One major question that arises from this study is the clinical application of the results. Among patients suffering from chronic venous disorders, permanent lower limb oedema is a complication and treatment should be considered. When the pitting test is used, only patients who have a certain extent of oedema are diagnosed and, when seen at the end of the day, can hardly be differentiated from occupational oedema, the pathological status of which is still under discussion. Should all these patients be treated knowing that (1) if not treated, permanent oedema could lead to skin modifications and disability over a long period of time of evolution no matter what the symptoms are (as seen in lymphoedema patients), (2) occupational oedema is not always accompanied by symptoms, and consequently does not necessarily need treatment, and (3) compression therapy which is an efficient long-term treatment to reduce oedema in the case of chronic venous disorders, has a poor compliance and tolerance, and therefore the selection of patients who will benefit from this kind of treatment must be as precise as possible?
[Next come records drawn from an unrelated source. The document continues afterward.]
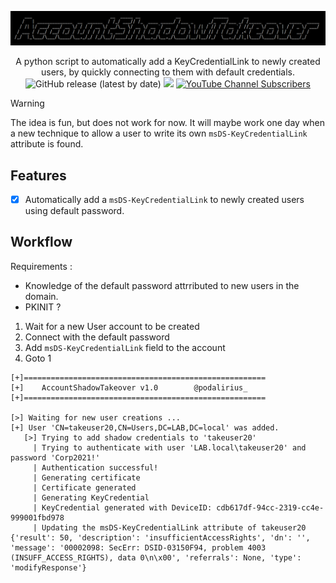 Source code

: ![](./.github/banner.png)

<p align="center">
    A python script to automatically add a KeyCredentialLink to newly created users, by quickly connecting to them with default credentials.
    <br>
    <img alt="GitHub release (latest by date)" src="https://img.shields.io/github/v/release/p0dalirius/Hashes-Harvester">
    <a href="https://twitter.com/intent/follow?screen_name=podalirius_" title="Follow"><img src="https://img.shields.io/twitter/follow/podalirius_?label=Podalirius&style=social"></a>
    <a href="https://www.youtube.com/c/Podalirius_?sub_confirmation=1" title="Subscribe"><img alt="YouTube Channel Subscribers" src="https://img.shields.io/youtube/channel/subscribers/UCF_x5O7CSfr82AfNVTKOv_A?style=social"></a>
    <br>
</p>

> [!WARNING]
> The idea is fun, but does not work for now. It will maybe work one day when a new technique to allow a user to write its own `msDS-KeyCredentialLink` attribute is found.

## Features 

 - [x] Automatically add a `msDS-KeyCredentialLink` to newly created users using default password.

## Workflow

Requirements :
 - Knowledge of the default password attrributed to new users in the domain.
 - PKINIT ?

 1. Wait for a new User account to be created
 2. Connect with the default password
 3. Add `msDS-KeyCredentialLink` field to the account
 4. Goto 1

```
[+]======================================================
[+]    AccountShadowTakeover v1.0        @podalirius_    
[+]======================================================

[>] Waiting for new user creations ...
[+] User 'CN=takeuser20,CN=Users,DC=LAB,DC=local' was added.
   [>] Trying to add shadow credentials to 'takeuser20'
     | Trying to authenticate with user 'LAB.local\takeuser20' and password 'Corp2021!'
     | Authentication successful!
     | Generating certificate
     | Certificate generated
     | Generating KeyCredential
     | KeyCredential generated with DeviceID: cdb617df-94cc-2319-cc4e-999001fbd978
     | Updating the msDS-KeyCredentialLink attribute of takeuser20
{'result': 50, 'description': 'insufficientAccessRights', 'dn': '', 'message': '00002098: SecErr: DSID-03150F94, problem 4003 (INSUFF_ACCESS_RIGHTS), data 0\n\x00', 'referrals': None, 'type': 'modifyResponse'}
```
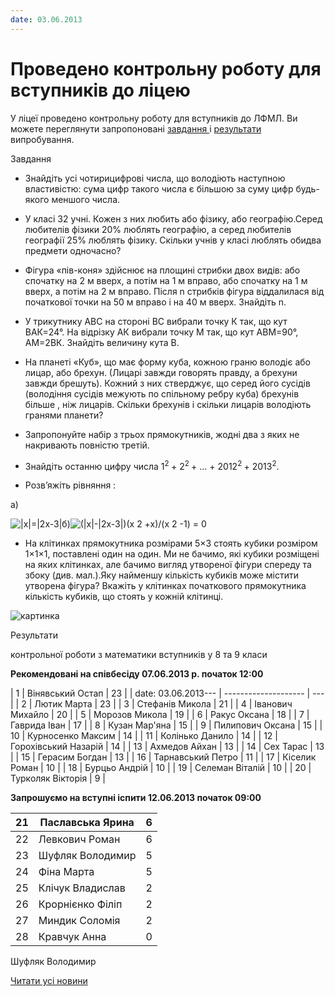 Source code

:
 ```yaml
---
date: 03.06.2013
---
```

# Проведено контрольну роботу для вступників до ліцею

У ліцеї проведено контрольну роботу для вступників до ЛФМЛ. Ви можете переглянути запропоновані [завдання ](/files/blog/проведено-контрольну-роботу-для-вступників-до-ліцею/Tasks2013.doc)і [результати ](/files/blog/проведено-контрольну-роботу-для-вступників-до-ліцею/Results2013.doc)випробування.

Завдання

- Знайдіть усі чотирицифрові числа, що володіють наступною властивістю: сума цифр такого числа є більшою за суму цифр будь-якого меншого числа.

- У класі 32 учні. Кожен з них любить або фізику, або географію.Серед любителів фізики 20% люблять географію, а серед любителів географії 25% люблять фізику. Скільки учнів у класі люблять обидва предмети одночасно?

- Фігура «пів-коня» здійснює на площині стрибки двох видів: або спочатку на 2 м вверх, а потім на 1 м вправо, або спочатку на 1 м вверх, а потім на 2 м вправо. Після n стрибків фігура віддалилася від початкової точки на 50 м вправо і на 40 м вверх. Знайдіть n.

- У трикутнику АВС на стороні ВС вибрали точку К так, що кут ВАК=24°. На відрізку АК вибрали точку М так, що кут АВМ=90°, АМ=2ВК. Знайдіть величину кута В.

- На планеті «Куб», що має форму куба, кожною граню володіє або лицар, або брехун. (Лицарі завжди говорять правду, а брехуни завжди брешуть). Кожний з них стверджує, що серед його сусідів (володіння сусідів межують по спільному ребру куба) брехунів більше , ніж лицарів. Скільки брехунів і скільки лицарів володіють гранями планети?

- Запропонуйте набір з трьох прямокутників, жодні два з яких не накривають повністю третій.

- Знайдіть останню цифру числа 1<sup>2 </sup>+ 2<sup>2 </sup>+ ... + 2012<sup>2 </sup>+ 2013<sup>2</sup>.

- Розв’яжіть рівняння :

а)

![|x|=|2x-3|](/images/blog/проведено-контрольну-роботу-для-вступників-до-ліцею/f2.png)б)![ (|x|-|2x-3|)(x  2  +x)/(x  2  -1) = 0](/images/blog/проведено-контрольну-роботу-для-вступників-до-ліцею/f1.png)

- На клітинках прямокутника розмірами 5×3 стоять кубики розміром 1×1×1, поставлені один на один. Ми не бачимо, які кубики розміщені на яких клітинках, але бачимо вигляд утвореної фігури спереду та збоку (див. мал.).Яку найменшу кількість кубиків може містити утворена фігура? Вкажіть у клітинках початкового прямокутника кількість кубиків, що стоять у кожній клітинці.

![картинка](/images/blog/проведено-контрольну-роботу-для-вступників-до-ліцею/f3.jpg)

Результати

контрольної роботи з математики вступників у 8 та 9 класи

**Рекомендовані на співбесіду 07.06.2013 р. початок 12:00**

|  1  |   Вінявський Остап   | 23  |
| 
date: 03.06.2013--- | -------------------- | --- |
|  2  |     Лютик Марта      | 23  |
|  3  |   Стефанів Микола    | 21  |
|  4  |   Іванович Михайло   | 20  |
|  5  |    Морозов Микола    | 19  |
|  6  |     Ракус Оксана     | 18  |
|  7  |     Гаврида Іван     | 17  |
|  8  |    Кузан Мар'яна     | 15  |
|  9  |   Пилипович Оксана   | 15  |
| 10  |  Курносенко Максим   | 14  |
| 11  |   Колінько Данило    | 14  |
| 12  | Горохівський Назарій | 14  |
| 13  |    Ахмедов Айхан     | 13  |
| 14  |      Сех Тарас       | 13  |
| 15  |    Герасим Богдан    | 13  |
| 16  |  Тарнавський Петро   | 11  |
| 17  |    Кіселик Роман     | 10  |
| 18  |    Бурцьо Андрій     | 10  |
| 19  |   Селеман Віталій    | 10  |
| 20  |  Турколяк Вікторія   |  9  |

**Запрошуємо на вступні іспити 12.06.2013 початок 09:00**

| 21  | Паславська Ярина |  6  |
| --- | ---------------- | --- |
| 22  |  Левкович Роман  |  6  |
| 23  | Шуфляк Володимир |  5  |
| 24  |    Фіна Марта    |  5  |
| 25  | Клічук Владислав |  2  |
| 26  | Крорнієнко Філіп |  2  |
| 27  |  Миндик Соломія  |  2  |
| 28  |   Кравчук Анна   |  0  |

Шуфляк Володимир

[Читати усі новини](/news)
The basic CEAP classification has been recommended by many national and international scientific associations as the gold standard to document venous disorders. A more precise way to define the presence of oedema is needed. The C3 definition as well as the oedema grading items in the Venous Clinical Severity Scores could be improved. ²⁵

We hope that further studies will be initiated in order to teach us more about what routine DUS can demonstrate in dealing with oedema complicating CVI and its clinical applications. For example, these studies could focus on the characterization and the measurement of thickness using DUS of the dermal layers in patients with and without oedema. One improvement would have been to measure leg volume variation over the course of day then to evaluate patients, using US, at the end of the day and compare presence and extension of anechoic bands to leg volume variations

Conclusions

The results show an excellent inter-observer agreement interpreting ultrasound videos using standard probes but only moderate agreement in grading the severity of the edema using our arbitrary criteria. Additional research is encouraged to define objective ultrasound criteria for grading the severity of calf edema.